Within the early Fauve movement, a difference could be discerned between its various protagonists. As Alvin Martin and Judi Freeman wrote: 'What distinguished the work of the Fauves from Le Havre (Dufy, Friesz and Braque) from that of Matisse and company was the treatment of surface and color. Whereas the Norman artists have been steadfastly loyal to the Impressionist approach to painting, Matisse, Derain, Vlaminck and the others borrowed extensively from the far more audacious generation that succeeded the Impressionists.
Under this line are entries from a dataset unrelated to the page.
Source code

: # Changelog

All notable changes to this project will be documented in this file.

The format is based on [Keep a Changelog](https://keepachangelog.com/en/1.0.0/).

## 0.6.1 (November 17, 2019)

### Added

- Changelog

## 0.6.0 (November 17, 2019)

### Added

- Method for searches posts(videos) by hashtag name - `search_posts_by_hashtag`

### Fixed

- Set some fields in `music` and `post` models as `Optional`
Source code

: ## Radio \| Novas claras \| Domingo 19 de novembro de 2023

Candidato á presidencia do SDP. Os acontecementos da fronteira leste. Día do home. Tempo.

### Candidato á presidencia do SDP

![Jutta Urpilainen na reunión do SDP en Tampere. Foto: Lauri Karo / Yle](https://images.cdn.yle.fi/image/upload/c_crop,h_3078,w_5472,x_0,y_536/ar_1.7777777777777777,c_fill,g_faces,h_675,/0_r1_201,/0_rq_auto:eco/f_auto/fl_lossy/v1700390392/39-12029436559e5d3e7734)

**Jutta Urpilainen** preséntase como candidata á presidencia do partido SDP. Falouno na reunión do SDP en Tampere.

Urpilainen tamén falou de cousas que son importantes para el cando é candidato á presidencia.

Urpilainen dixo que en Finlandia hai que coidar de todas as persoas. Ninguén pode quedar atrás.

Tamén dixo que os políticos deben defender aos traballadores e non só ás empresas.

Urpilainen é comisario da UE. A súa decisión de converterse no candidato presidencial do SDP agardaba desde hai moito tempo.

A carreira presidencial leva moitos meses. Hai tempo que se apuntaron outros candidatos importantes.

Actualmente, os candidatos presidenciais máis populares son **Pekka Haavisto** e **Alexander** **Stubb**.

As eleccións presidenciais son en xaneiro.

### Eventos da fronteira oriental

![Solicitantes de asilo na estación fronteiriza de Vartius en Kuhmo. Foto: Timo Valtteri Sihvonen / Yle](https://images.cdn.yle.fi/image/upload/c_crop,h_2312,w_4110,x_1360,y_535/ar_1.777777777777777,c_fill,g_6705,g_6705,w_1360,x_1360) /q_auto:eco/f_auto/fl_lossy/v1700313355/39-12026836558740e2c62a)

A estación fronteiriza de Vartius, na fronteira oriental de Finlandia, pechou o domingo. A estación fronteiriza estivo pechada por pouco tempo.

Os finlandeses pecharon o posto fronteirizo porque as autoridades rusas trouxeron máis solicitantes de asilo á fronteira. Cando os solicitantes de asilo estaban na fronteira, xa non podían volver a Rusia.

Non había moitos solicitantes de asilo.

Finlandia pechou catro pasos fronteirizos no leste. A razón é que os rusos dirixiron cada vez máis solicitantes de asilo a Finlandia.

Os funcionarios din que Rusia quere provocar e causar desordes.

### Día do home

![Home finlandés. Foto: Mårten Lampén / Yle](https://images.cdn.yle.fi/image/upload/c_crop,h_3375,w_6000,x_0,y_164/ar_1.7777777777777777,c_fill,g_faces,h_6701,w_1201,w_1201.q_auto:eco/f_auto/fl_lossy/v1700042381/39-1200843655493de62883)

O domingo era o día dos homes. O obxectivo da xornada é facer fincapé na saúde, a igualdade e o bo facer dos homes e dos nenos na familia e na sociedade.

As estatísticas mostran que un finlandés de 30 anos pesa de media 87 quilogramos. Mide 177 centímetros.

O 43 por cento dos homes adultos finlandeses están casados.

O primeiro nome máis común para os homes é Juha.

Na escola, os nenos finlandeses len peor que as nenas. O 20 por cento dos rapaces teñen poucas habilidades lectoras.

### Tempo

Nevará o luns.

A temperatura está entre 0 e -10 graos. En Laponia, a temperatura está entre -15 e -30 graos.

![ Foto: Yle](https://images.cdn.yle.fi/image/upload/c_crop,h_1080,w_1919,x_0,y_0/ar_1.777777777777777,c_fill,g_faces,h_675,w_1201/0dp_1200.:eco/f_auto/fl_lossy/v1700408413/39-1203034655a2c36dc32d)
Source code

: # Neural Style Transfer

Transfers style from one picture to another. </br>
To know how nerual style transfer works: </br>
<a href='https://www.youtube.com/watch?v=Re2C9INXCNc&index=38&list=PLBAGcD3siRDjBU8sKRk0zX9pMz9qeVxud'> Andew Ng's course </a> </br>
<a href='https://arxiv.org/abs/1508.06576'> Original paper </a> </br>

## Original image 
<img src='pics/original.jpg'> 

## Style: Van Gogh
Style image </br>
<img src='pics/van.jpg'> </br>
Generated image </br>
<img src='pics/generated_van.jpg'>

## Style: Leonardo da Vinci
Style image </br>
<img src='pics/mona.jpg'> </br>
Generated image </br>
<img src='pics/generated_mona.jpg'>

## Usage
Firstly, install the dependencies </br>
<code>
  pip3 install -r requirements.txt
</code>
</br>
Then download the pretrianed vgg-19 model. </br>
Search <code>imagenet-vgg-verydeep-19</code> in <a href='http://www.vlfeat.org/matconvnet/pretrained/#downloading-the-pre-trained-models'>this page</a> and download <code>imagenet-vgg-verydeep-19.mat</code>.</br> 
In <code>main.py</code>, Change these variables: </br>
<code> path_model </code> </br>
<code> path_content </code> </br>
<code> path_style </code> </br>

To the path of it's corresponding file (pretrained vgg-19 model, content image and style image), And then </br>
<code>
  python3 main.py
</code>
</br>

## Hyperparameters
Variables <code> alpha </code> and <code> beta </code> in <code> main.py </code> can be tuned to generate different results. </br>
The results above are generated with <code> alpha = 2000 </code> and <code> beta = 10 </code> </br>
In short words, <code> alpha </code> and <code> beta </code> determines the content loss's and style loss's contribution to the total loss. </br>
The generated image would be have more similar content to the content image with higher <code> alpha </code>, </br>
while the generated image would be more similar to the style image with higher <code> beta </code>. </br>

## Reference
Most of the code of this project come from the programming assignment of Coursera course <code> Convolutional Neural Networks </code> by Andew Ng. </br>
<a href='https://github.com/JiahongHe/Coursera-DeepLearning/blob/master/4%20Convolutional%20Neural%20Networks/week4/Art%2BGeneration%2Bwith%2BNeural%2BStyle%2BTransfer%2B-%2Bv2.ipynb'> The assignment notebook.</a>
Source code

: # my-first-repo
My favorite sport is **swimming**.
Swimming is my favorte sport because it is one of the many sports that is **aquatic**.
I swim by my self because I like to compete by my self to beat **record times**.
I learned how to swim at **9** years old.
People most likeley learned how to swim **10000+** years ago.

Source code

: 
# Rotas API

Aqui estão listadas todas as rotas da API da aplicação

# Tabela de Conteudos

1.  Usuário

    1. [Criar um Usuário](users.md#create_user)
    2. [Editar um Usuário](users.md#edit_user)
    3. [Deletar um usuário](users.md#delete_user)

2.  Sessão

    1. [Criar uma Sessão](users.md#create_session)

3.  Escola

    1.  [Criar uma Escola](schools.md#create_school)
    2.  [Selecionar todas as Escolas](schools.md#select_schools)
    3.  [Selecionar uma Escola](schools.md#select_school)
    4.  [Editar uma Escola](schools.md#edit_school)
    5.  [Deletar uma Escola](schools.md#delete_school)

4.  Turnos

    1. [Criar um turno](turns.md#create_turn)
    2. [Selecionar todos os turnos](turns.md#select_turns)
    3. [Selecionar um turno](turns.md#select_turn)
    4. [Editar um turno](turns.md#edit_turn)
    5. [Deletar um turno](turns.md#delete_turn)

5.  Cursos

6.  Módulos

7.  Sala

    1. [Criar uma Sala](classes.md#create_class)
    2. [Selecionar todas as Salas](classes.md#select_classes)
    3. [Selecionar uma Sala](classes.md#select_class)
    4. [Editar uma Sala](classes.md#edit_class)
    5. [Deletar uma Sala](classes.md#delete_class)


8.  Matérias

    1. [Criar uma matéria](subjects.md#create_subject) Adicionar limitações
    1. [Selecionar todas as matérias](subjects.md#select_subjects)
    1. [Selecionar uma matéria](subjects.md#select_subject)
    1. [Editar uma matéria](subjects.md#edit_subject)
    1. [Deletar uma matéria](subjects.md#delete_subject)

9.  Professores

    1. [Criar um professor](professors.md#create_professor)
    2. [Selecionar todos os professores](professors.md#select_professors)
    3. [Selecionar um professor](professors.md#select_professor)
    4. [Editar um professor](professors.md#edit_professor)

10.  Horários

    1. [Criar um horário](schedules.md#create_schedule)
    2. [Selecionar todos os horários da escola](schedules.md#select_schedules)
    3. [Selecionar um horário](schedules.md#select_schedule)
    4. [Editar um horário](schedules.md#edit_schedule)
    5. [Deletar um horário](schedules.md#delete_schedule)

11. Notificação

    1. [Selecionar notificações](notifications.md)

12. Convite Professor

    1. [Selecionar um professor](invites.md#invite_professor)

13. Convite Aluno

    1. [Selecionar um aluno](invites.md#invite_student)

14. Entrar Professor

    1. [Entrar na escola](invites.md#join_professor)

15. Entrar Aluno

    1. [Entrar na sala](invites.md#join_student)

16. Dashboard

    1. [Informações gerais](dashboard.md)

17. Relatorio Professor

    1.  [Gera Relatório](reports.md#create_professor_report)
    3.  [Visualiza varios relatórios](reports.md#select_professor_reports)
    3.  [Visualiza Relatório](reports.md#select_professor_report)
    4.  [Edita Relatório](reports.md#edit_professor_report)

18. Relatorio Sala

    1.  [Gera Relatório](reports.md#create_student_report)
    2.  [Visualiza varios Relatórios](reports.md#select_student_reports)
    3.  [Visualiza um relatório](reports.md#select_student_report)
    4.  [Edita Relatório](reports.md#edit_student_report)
The Norman Fauves found irresistible the full-blown Fauve manner of painting, characterized by highly saturated color and the laying in of brilliant tones side by side, and they inevitably responded to it in their own work, produced back in their native Normandy’ (A. Martin & J. Freeman, ‘The Distant Cousins in Normandy: Braque, Dufy and Friesz,’ in The Fauve Landscape, New York, 1990, pp. 221-222).

The artist himself said of his paintings of this period: ‘Around 1905-06, I was painting on the beach of Sainte-Adresse. I had previously painted beaches in the manner of the Impressionists, and had reached a saturation point, realizing that this method of copying nature was leading me off into infinity, with its twists and turns and its most subtle and fleeting details. I myself was standing outside the picture. Having arrived at some beach subject or other I would sit down and start looking at my tubes of paint and my brushes. How, using these things, could I succeed in conveying not what I see, but that which is, that which exists for me, my reality? […] From that day onwards, I was unable to return to my barren struggles with the elements that were visible to my gaze. It was no longer possible to show them in their external form’ (quoted in Dora Perez-Tibi, Dufy, London, 1989, pp. 22-23).

However, over and beyond the use of Fauvist colour, the present work illustrates how Dufy had begun to simplify the compositional forms of his works. Strident blocs of colour interact with the rhythms created by horizontal and diagonal elements, demonstrating Dufy's move towards a more abstracted vision of reality. This tendency might have owed something the influence of Gauguin; the 1906 Salon d'Automne had brought his work to the general public's attention, and the highly stylised approach to colour and form, with large areas covered with strong, unmodulated pigment and a flat monochrome background had a profound influence of numerous artists. The simplicity and lack of ornament in these works is a signal of the direction Dufy's art was taking in this critical period in his career.